Comment 9 Thomas Koenig 2015-12-02 21:07:37 UTC

> I took the example code found in
> http://wiki.cs.utexas.edu/rvdg/HowToOptimizeGemm/ where the register based
> vector computations are explicitly called via the SSE registers and
> converted it to use the builtin gcc vector extensions.  I had to experiment
> a little to get some of the equivalent operations of the original code.

Nice one, I think we can use this as a basis for a new library
function in 7.1.

It probably will be necessary to add some zero-padding in some places
where the matix dimensions are not divisible by four.
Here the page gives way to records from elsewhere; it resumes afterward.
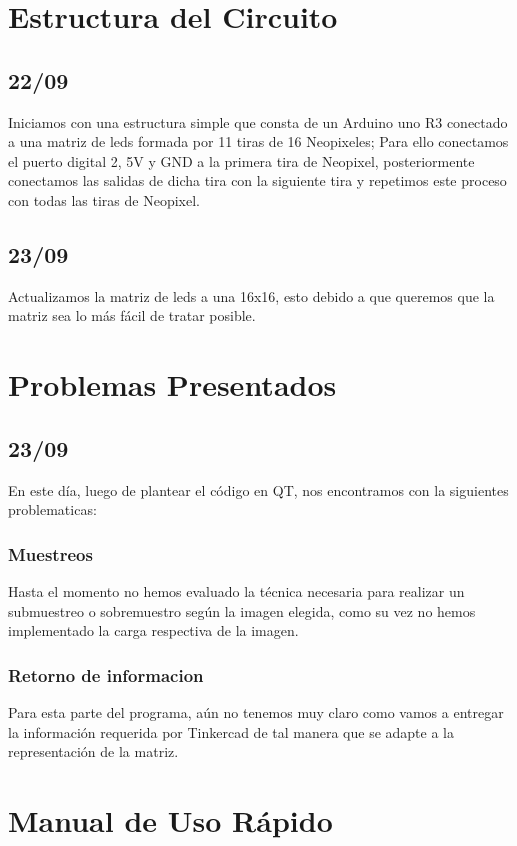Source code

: \documentclass{article}
\begin{document}
    
\section{Estructura del Circuito}
\label{circuito}
    \vspace{0.1cm}

    \begin{flushleft}
        \subsection{22/09}
        Iniciamos con una estructura simple que consta de un Arduino uno R3 conectado a una matriz de leds formada por 11 tiras de 16 Neopixeles; Para ello conectamos el puerto digital 2, 5V y GND a la primera tira de Neopixel, posteriormente conectamos las salidas de dicha tira con la siguiente tira y repetimos este proceso con todas las tiras de Neopixel.
    \end{flushleft}
    
    \begin{flushleft}
        \subsection{23/09}
        Actualizamos la matriz de leds a una 16x16, esto debido a que queremos que la matriz sea lo más fácil de tratar posible.
    \end{flushleft}
\section{Problemas Presentados}
\label{problemas}
    \begin{flushleft}
     \subsection{23/09}
     En este día, luego de plantear el código en QT, nos encontramos con la siguientes problematicas:
    \end{flushleft}
    
    \begin{flushleft}
    \subsubsection{Muestreos}
    Hasta el momento no hemos evaluado la técnica necesaria para realizar un submuestreo o sobremuestro según la imagen elegida, como su vez no hemos implementado la carga respectiva de la imagen.  
    \end{flushleft}
    \begin{flushleft}
    \subsubsection{Retorno de informacion}
    Para esta parte del programa, aún no tenemos muy claro como vamos a entregar la información requerida por Tinkercad de tal manera que se adapte a la representación de la matriz.  
    \end{flushleft}
    
\section{Manual de Uso Rápido}
\label{manual}
    \begin{flushleft}
        
    \end{flushleft}

\vfill

\end{document}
Comment 10 Dominique d'Humieres 2016-04-09 10:14:08 UTC

> I think you are seeing the effects of inefficiencies of assumed-shape arrays.
>
> If you want to use matmul on very small matrix sizes, it is best to
> use fixed-size explicit arrays.

Then IMO the matmul inlining should be restricted to fixed-size explicit arrays. Could this be done before the release of gcc-6?

Comment 11 Jerry DeLisle 2016-04-09 17:59:39 UTC

(In reply to Jerry DeLisle from comment #8)
> Created attachment 36887 [details]
> A faster version
> 
> I took the example code found in
> http://wiki.cs.utexas.edu/rvdg/HowToOptimizeGemm/ where the register based
> vector computations are explicitly called via the SSE registers and
> converted it to use the builtin gcc vector extensions.  I had to experiment
> a little to get some of the equivalent operations of the original code.
> 
> With only -O2 and march=native I am getting good results. I need to roll
> this into the other test program yet to confirm the gflops are being
> computed correctly.  The diff value is comparing to the reference naive
> results to check the computation is correct.
> 
> MY_MMult = [
> Size: 40, Gflops: 1.828571e+00, Diff: 2.664535e-15 
> Size: 80, Gflops: 3.696751e+00, Diff: 7.105427e-15 
> Size: 120, Gflops: 4.051583e+00, Diff: 1.065814e-14 
> Size: 160, Gflops: 4.015686e+00, Diff: 1.421085e-14 
> Size: 200, Gflops: 4.029212e+00, Diff: 2.131628e-14 
> Size: 240, Gflops: 3.972414e+00, Diff: 2.486900e-14 
> Size: 280, Gflops: 3.881188e+00, Diff: 2.842171e-14 
> Size: 320, Gflops: 3.872371e+00, Diff: 3.552714e-14 
> Size: 360, Gflops: 3.887676e+00, Diff: 4.973799e-14 
> Size: 400, Gflops: 3.862052e+00, Diff: 4.973799e-14 
> Size: 440, Gflops: 3.886575e+00, Diff: 4.973799e-14 
> Size: 480, Gflops: 3.910124e+00, Diff: 6.039613e-14 
> Size: 520, Gflops: 3.863706e+00, Diff: 6.394885e-14 
> Size: 560, Gflops: 3.976947e+00, Diff: 6.750156e-14 
> Size: 600, Gflops: 4.002631e+00, Diff: 7.460699e-14 
> Size: 640, Gflops: 3.992507e+00, Diff: 8.171241e-14 
> Size: 680, Gflops: 3.964570e+00, Diff: 9.237056e-14 
> Size: 720, Gflops: 3.973661e+00, Diff: 1.101341e-13 
> Size: 760, Gflops: 3.982346e+00, Diff: 1.065814e-13 
> Size: 800, Gflops: 3.869291e+00, Diff: 8.881784e-14 
> Size: 840, Gflops: 3.936271e+00, Diff: 1.065814e-13 
> Size: 880, Gflops: 3.931259e+00, Diff: 1.030287e-13 
> Size: 920, Gflops: 3.912907e+00, Diff: 1.207923e-13 
> Size: 960, Gflops: 3.938391e+00, Diff: 1.278977e-13 
> Size: 1000, Gflops: 3.945754e+00, Diff: 1.421085e-13

(In reply to Dominique d'Humieres from comment #10)
> > I think you are seeing the effects of inefficiencies of assumed-shape arrays.
> >
> > If you want to use matmul on very small matrix sizes, it is best to
> > use fixed-size explicit arrays.
> 
> Then IMO the matmul inlining should be restricted to fixed-size explicit
> arrays. Could this be done before the release of gcc-6?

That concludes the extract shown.